The character has been criticized for his perceived simplistic playability. MTV.com nicknamed him "Eddy 'Button-Masher's Savior' Gordo." Luke McKinney of GameSpy lambasted Eddy as "the worst thing to happen to fighting gamers since repetitive strain injury" and likened him to "Jar Jar Binks, a floppy-limbed aberration staining a beloved classic." Dave Cook of NowGamer rated Eddy among his "10 most hated game characters ever" at tenth in 2010: "Eddy shouldn't even have a command list, just pictures of both kick buttons, because if you hammer both endlessly, you will win every round." Pete Dreyer of RedBull.com included Eddy in his selection of the "10 Cheapest Fighting Game Characters of All Time" for similar reasons in 2016: "Just start mashing those kick buttons until his legs start capoeira-ing all over the place and rake in the glory." In his 2014 article "In Defense of Button Mashing", Kevin Wong of Kotaku explained his success at Tekken 3 with Eddy after having struggled playing as other characters: "I won't gild the lily by claiming any sort of thought out strategy. It was definitely button mashing, but I had never had so much fun."

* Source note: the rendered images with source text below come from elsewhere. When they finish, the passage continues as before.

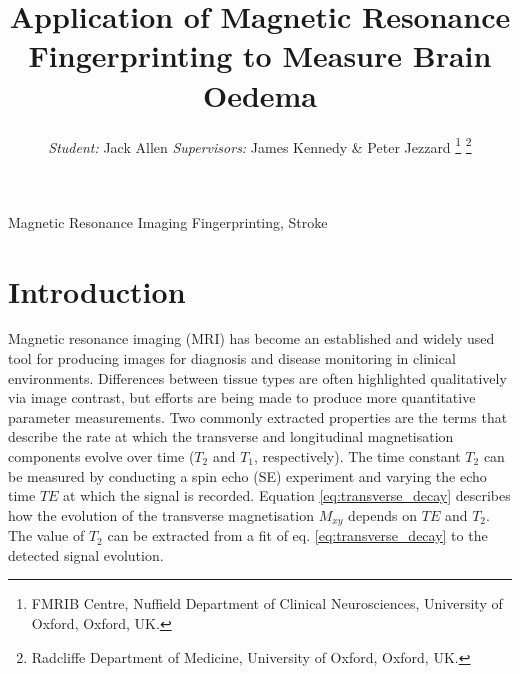 \documentclass[journal]{IEEEtran}
\begin{document}







\title{ Application of Magnetic Resonance Fingerprinting to Measure Brain Oedema} 


\author{\textit{Student:} Jack Allen \textit{Supervisors:} James Kennedy \& Peter Jezzard \thanks{FMRIB Centre, Nuffield Department of Clinical Neurosciences, University of Oxford, Oxford, UK.} \thanks{Radcliffe Department of Medicine, University of Oxford, Oxford, UK.}}


\maketitle


\begin{abstract}

\end{abstract}


\begin{IEEEkeywords}
Magnetic Resonance Imaging Fingerprinting, Stroke
\end{IEEEkeywords}




\section{Introduction}

Magnetic resonance imaging (MRI) has become an established and widely used tool for producing images for diagnosis and disease monitoring in clinical environments. Differences between tissue types are often highlighted qualitatively via image contrast, but efforts are being made to produce more quantitative parameter measurements. Two commonly extracted properties are the terms that describe the rate at which the transverse and longitudinal magnetisation components evolve over time ($T_2$ and $T_1$, respectively). The time constant $T_2$ can be measured by conducting a spin echo (SE) experiment and varying the echo time $TE$ at which the signal is recorded. Equation \ref{eq:transverse_decay} describes how the evolution of the transverse magnetisation $M_{xy}$ depends on $TE$ and $T_2$. The value of $T_2$ can be extracted from a fit of eq. \ref{eq:transverse_decay} to the detected signal evolution.
\end{document}
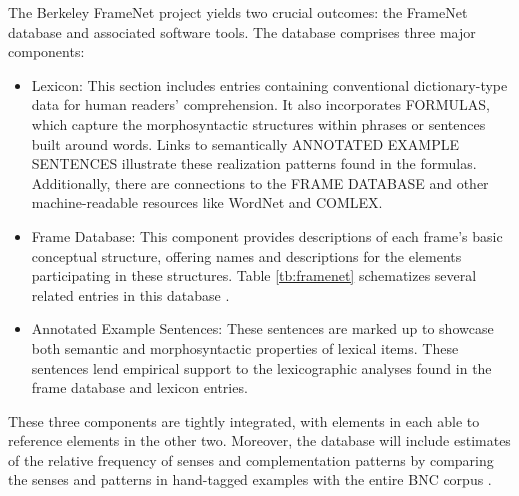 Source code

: The Berkeley FrameNet project yields two crucial outcomes: the FrameNet database and associated software tools. The database comprises three major components:
\begin{itemize}
\item Lexicon: This section includes entries containing conventional dictionary-type data for human readers' comprehension. It also incorporates FORMULAS, which capture the morphosyntactic structures within phrases or sentences built around words. Links to semantically ANNOTATED EXAMPLE SENTENCES illustrate these realization patterns found in the formulas. Additionally, there are connections to the FRAME DATABASE and other machine-readable resources like WordNet and COMLEX.
\item Frame Database: This component provides descriptions of each frame's basic conceptual structure, offering names and descriptions for the elements participating in these structures. Table \ref{tb:framenet} schematizes several related entries in this database \cite{baker1998berkeley}.
\item Annotated Example Sentences: These sentences are marked up to showcase both semantic and morphosyntactic properties of lexical items. These sentences lend empirical support to the lexicographic analyses found in the frame database and lexicon entries.
\end{itemize}
These three components are tightly integrated, with elements in each able to reference elements in the other two. Moreover, the database will include estimates of the relative frequency of senses and complementation patterns by comparing the senses and patterns in hand-tagged examples with the entire BNC corpus \cite{baker1998berkeley}.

Eddy's hairstyle in Tekken 8 has received some controversy as being "so overused in recent works of fiction in what has become a reductive trope for men of color in the industry." Inverse felt that Eddy's and Heihachi's absence of the initial game was felt until the trailer that promoted them. Vandal commented that Eddy's new design divided the fanbase due to his new haircut as it came across as a generic character and come across as similar to actor Michael B. Jordan. However, the fact that he retains his classic look as an alternative resulted in a comment from Vandal as a positive for the one wanting such take. VG427 lamented that early trailers did not show Eddy's gameplay but they enjoyed the motion capture given to the character's model as it helped to further detail his fighting style as well as facial expressions. Destructoid noted that Eddy was a fan-favorite since his introduction due to how he continues having a role in the story and is still playable alongside Christie uses a similar fighting style, making his return in Tekken 8 welcome. In retrospect, PCGamer called Eddy as easy for newcomers as "The guy your pal who's never touched a fighting game picks and mashes their way to victory with." and that Eddy keeps being as easy to play as in previous installments which attracted criticism from players in Reddit who claimed Eddy continues being easy to use in Tekken 8 against skilled players.

===Cultural impact===
In a 2009 interview, professional wrestler Kofi Kingston stated that "guys like Eddy Gordo are very unique characters. When he was introduced into the Tekken series he was the guy everybody was talking about. People knew about Capoeira but they didn't really know what it was all about as far as moves and stuff." He also stated, "I watch a character like Eddy Gordo in 'Tekken' and his capoeira style, and its characters like that that I like to take from because of how they stand out." Fellow pro wrestler MVP called Eddy Gordo one of his favorite video game characters, and attributed his "Malicious Intent" in-ring move to the character, calling it "a variation of one of his spinning kicks." On the track "Struck By a Vehicle" from his 2005 album Retaliation, Dane Cook joked that someone being struck by a car "sends you flipping through the air like Eddy Gordo from Tekken when someone doesn't know how to do combos and they're just hitting the buttons randomly."